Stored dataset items
******
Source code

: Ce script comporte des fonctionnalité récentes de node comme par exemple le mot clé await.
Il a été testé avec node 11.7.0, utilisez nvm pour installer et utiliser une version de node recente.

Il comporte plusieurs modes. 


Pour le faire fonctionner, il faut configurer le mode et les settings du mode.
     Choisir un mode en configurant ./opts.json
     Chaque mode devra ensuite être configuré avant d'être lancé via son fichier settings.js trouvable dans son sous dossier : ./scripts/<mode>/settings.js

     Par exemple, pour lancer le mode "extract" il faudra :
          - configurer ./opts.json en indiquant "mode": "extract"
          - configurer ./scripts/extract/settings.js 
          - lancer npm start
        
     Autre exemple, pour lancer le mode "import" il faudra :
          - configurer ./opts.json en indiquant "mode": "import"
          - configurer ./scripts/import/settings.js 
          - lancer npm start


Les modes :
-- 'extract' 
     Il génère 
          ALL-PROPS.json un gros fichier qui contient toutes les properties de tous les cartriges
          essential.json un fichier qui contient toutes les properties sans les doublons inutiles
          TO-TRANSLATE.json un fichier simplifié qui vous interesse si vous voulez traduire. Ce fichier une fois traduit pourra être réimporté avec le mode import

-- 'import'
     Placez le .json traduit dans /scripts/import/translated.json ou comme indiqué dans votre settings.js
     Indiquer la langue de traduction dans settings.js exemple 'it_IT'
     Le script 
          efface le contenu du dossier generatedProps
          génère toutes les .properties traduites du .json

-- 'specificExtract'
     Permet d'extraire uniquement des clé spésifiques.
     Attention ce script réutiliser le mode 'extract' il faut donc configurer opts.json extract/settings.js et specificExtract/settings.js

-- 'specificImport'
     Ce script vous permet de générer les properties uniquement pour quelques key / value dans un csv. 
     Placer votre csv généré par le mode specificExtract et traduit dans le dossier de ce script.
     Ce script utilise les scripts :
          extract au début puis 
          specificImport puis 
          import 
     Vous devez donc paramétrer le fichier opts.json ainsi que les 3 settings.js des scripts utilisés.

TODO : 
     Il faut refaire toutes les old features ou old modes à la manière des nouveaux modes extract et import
******
From the data above, return every line from the line that has "Placez le .json" up to and including the line that has "Ce script vous", exactly.

• **Result for this task**:
     Placez le .json traduit dans /scripts/import/translated.json ou comme indiqué dans votre settings.js
     Indiquer la langue de traduction dans settings.js exemple 'it_IT'
     Le script 
          efface le contenu du dossier generatedProps
          génère toutes les .properties traduites du .json

-- 'specificExtract'
     Permet d'extraire uniquement des clé spésifiques.
     Attention ce script réutiliser le mode 'extract' il faut donc configurer opts.json extract/settings.js et specificExtract/settings.js

-- 'specificImport'
     Ce script vous permet de générer les properties uniquement pour quelques key / value dans un csv. 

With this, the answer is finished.